Assigned task | Write the records out again, exactly.

Available data |
***

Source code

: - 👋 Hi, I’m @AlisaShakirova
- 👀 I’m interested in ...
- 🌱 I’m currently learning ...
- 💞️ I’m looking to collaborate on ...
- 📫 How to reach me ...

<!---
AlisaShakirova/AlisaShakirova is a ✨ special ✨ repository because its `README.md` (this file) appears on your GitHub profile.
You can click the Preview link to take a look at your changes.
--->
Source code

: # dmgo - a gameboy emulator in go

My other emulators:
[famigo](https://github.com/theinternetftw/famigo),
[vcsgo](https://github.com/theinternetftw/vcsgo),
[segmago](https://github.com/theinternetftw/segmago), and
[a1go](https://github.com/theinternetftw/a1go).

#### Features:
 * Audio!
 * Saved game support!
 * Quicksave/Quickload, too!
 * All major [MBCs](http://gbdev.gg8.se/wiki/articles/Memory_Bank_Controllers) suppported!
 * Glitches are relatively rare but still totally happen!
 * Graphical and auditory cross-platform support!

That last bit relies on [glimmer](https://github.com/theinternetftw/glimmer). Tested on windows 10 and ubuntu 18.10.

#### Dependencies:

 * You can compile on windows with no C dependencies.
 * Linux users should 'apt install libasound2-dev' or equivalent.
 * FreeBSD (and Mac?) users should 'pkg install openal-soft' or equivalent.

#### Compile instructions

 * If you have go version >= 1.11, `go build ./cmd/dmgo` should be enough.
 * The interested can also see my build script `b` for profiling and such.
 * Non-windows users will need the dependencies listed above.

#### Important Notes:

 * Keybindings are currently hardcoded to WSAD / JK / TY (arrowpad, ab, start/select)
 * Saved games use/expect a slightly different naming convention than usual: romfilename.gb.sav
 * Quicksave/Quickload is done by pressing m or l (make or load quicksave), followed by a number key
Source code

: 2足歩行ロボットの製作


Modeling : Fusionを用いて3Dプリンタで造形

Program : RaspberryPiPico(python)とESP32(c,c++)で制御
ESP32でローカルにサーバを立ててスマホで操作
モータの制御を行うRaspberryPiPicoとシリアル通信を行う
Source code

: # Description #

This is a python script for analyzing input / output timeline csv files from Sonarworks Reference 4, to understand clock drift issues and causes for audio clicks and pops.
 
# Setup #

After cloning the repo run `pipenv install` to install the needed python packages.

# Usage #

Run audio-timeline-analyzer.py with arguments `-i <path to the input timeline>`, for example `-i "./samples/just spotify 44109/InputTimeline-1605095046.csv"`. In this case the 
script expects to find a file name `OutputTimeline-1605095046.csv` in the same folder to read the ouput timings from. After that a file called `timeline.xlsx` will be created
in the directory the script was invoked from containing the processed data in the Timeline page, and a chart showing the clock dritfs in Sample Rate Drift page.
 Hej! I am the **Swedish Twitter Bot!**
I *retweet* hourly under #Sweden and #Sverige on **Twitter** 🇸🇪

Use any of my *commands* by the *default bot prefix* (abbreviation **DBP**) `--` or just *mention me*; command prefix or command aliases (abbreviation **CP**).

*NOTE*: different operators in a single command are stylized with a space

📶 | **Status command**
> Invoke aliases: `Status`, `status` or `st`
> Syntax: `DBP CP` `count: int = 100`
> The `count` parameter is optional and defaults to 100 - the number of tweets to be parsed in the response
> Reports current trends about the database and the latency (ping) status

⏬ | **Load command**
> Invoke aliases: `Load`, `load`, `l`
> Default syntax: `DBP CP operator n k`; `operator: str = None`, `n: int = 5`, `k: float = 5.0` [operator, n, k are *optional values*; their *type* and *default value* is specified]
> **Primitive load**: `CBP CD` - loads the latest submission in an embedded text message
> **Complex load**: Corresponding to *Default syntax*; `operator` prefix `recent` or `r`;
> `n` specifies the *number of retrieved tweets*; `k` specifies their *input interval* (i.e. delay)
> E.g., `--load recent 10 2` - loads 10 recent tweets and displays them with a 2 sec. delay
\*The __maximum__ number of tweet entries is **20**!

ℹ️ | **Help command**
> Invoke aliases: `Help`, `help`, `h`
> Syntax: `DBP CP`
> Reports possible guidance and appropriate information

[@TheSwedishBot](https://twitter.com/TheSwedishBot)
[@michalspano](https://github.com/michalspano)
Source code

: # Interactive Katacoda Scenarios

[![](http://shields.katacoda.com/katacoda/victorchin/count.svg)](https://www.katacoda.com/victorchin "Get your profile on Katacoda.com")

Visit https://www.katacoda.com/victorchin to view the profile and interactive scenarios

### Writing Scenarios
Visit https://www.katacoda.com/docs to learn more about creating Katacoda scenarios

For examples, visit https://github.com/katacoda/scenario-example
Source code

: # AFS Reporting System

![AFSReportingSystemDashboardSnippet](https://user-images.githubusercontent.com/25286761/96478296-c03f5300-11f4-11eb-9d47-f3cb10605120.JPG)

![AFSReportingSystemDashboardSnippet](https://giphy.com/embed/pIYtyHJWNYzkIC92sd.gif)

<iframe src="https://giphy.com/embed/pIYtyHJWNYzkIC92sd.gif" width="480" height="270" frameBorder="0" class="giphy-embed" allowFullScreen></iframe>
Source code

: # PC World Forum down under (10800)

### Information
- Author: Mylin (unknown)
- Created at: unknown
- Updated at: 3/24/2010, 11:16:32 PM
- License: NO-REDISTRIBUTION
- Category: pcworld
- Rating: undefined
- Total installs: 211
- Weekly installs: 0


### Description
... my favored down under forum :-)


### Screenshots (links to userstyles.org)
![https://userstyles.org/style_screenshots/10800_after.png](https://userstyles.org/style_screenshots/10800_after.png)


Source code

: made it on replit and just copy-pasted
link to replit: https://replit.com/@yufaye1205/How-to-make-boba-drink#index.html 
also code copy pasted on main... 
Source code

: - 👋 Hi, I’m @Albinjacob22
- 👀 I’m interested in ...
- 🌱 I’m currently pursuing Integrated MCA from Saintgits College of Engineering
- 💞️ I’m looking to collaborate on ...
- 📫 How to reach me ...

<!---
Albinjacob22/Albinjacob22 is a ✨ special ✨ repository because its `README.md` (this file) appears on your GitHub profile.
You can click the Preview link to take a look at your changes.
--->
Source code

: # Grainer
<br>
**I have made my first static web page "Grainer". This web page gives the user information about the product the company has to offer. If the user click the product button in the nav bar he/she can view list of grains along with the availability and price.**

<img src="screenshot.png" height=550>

***

Solution |
Source code

: - 👋 Hi, I’m @AlisaShakirova
- 👀 I’m interested in ...
- 🌱 I’m currently learning ...
- 💞️ I’m looking to collaborate on ...
- 📫 How to reach me ...

<!---
AlisaShakirova/AlisaShakirova is a ✨ special ✨ repository because its `README.md` (this file) appears on your GitHub profile.
You can click the Preview link to take a look at your changes.
--->
Source code

: # dmgo - a gameboy emulator in go

My other emulators:
[famigo](https://github.com/theinternetftw/famigo),
[vcsgo](https://github.com/theinternetftw/vcsgo),
[segmago](https://github.com/theinternetftw/segmago), and
[a1go](https://github.com/theinternetftw/a1go).

#### Features:
 * Audio!
 * Saved game support!
 * Quicksave/Quickload, too!
 * All major [MBCs](http://gbdev.gg8.se/wiki/articles/Memory_Bank_Controllers) suppported!
 * Glitches are relatively rare but still totally happen!
 * Graphical and auditory cross-platform support!

That last bit relies on [glimmer](https://github.com/theinternetftw/glimmer). Tested on windows 10 and ubuntu 18.10.

#### Dependencies:

 * You can compile on windows with no C dependencies.
 * Linux users should 'apt install libasound2-dev' or equivalent.
 * FreeBSD (and Mac?) users should 'pkg install openal-soft' or equivalent.

#### Compile instructions

 * If you have go version >= 1.11, `go build ./cmd/dmgo` should be enough.
 * The interested can also see my build script `b` for profiling and such.
 * Non-windows users will need the dependencies listed above.

#### Important Notes:

 * Keybindings are currently hardcoded to WSAD / JK / TY (arrowpad, ab, start/select)
 * Saved games use/expect a slightly different naming convention than usual: romfilename.gb.sav
 * Quicksave/Quickload is done by pressing m or l (make or load quicksave), followed by a number key
Source code

: 2足歩行ロボットの製作


Modeling : Fusionを用いて3Dプリンタで造形

Program : RaspberryPiPico(python)とESP32(c,c++)で制御
ESP32でローカルにサーバを立ててスマホで操作
モータの制御を行うRaspberryPiPicoとシリアル通信を行う
Source code

: # Description #

This is a python script for analyzing input / output timeline csv files from Sonarworks Reference 4, to understand clock drift issues and causes for audio clicks and pops.
 
# Setup #

After cloning the repo run `pipenv install` to install the needed python packages.

# Usage #

Run audio-timeline-analyzer.py with arguments `-i <path to the input timeline>`, for example `-i "./samples/just spotify 44109/InputTimeline-1605095046.csv"`. In this case the 
script expects to find a file name `OutputTimeline-1605095046.csv` in the same folder to read the ouput timings from. After that a file called `timeline.xlsx` will be created
in the directory the script was invoked from containing the processed data in the Timeline page, and a chart showing the clock dritfs in Sample Rate Drift page.
 Hej! I am the **Swedish Twitter Bot!**
I *retweet* hourly under #Sweden and #Sverige on **Twitter** 🇸🇪

Use any of my *commands* by the *default bot prefix* (abbreviation **DBP**) `--` or just *mention me*; command prefix or command aliases (abbreviation **CP**).

*NOTE*: different operators in a single command are stylized with a space

📶 | **Status command**
> Invoke aliases: `Status`, `status` or `st`
> Syntax: `DBP CP` `count: int = 100`
> The `count` parameter is optional and defaults to 100 - the number of tweets to be parsed in the response
> Reports current trends about the database and the latency (ping) status

⏬ | **Load command**
> Invoke aliases: `Load`, `load`, `l`
> Default syntax: `DBP CP operator n k`; `operator: str = None`, `n: int = 5`, `k: float = 5.0` [operator, n, k are *optional values*; their *type* and *default value* is specified]
> **Primitive load**: `CBP CD` - loads the latest submission in an embedded text message
> **Complex load**: Corresponding to *Default syntax*; `operator` prefix `recent` or `r`;
> `n` specifies the *number of retrieved tweets*; `k` specifies their *input interval* (i.e. delay)
> E.g., `--load recent 10 2` - loads 10 recent tweets and displays them with a 2 sec. delay
\*The __maximum__ number of tweet entries is **20**!

ℹ️ | **Help command**
> Invoke aliases: `Help`, `help`, `h`
> Syntax: `DBP CP`
> Reports possible guidance and appropriate information

[@TheSwedishBot](https://twitter.com/TheSwedishBot)
[@michalspano](https://github.com/michalspano)
Source code

: # Interactive Katacoda Scenarios

[![](http://shields.katacoda.com/katacoda/victorchin/count.svg)](https://www.katacoda.com/victorchin "Get your profile on Katacoda.com")

Visit https://www.katacoda.com/victorchin to view the profile and interactive scenarios

### Writing Scenarios
Visit https://www.katacoda.com/docs to learn more about creating Katacoda scenarios

For examples, visit https://github.com/katacoda/scenario-example
Source code

: # AFS Reporting System

![AFSReportingSystemDashboardSnippet](https://user-images.githubusercontent.com/25286761/96478296-c03f5300-11f4-11eb-9d47-f3cb10605120.JPG)

![AFSReportingSystemDashboardSnippet](https://giphy.com/embed/pIYtyHJWNYzkIC92sd.gif)

<iframe src="https://giphy.com/embed/pIYtyHJWNYzkIC92sd.gif" width="480" height="270" frameBorder="0" class="giphy-embed" allowFullScreen></iframe>
Source code

: # PC World Forum down under (10800)

### Information
- Author: Mylin (unknown)
- Created at: unknown
- Updated at: 3/24/2010, 11:16:32 PM
- License: NO-REDISTRIBUTION
- Category: pcworld
- Rating: undefined
- Total installs: 211
- Weekly installs: 0


### Description
... my favored down under forum :-)


### Screenshots (links to userstyles.org)
![https://userstyles.org/style_screenshots/10800_after.png](https://userstyles.org/style_screenshots/10800_after.png)


Source code

: made it on replit and just copy-pasted
link to replit: https://replit.com/@yufaye1205/How-to-make-boba-drink#index.html 
also code copy pasted on main... 
Source code

: - 👋 Hi, I’m @Albinjacob22
- 👀 I’m interested in ...
- 🌱 I’m currently pursuing Integrated MCA from Saintgits College of Engineering
- 💞️ I’m looking to collaborate on ...
- 📫 How to reach me ...

<!---
Albinjacob22/Albinjacob22 is a ✨ special ✨ repository because its `README.md` (this file) appears on your GitHub profile.
You can click the Preview link to take a look at your changes.
--->
Source code

: # Grainer
<br>
**I have made my first static web page "Grainer". This web page gives the user information about the product the company has to offer. If the user click the product button in the nav bar he/she can view list of grains along with the availability and price.**

<img src="screenshot.png" height=550>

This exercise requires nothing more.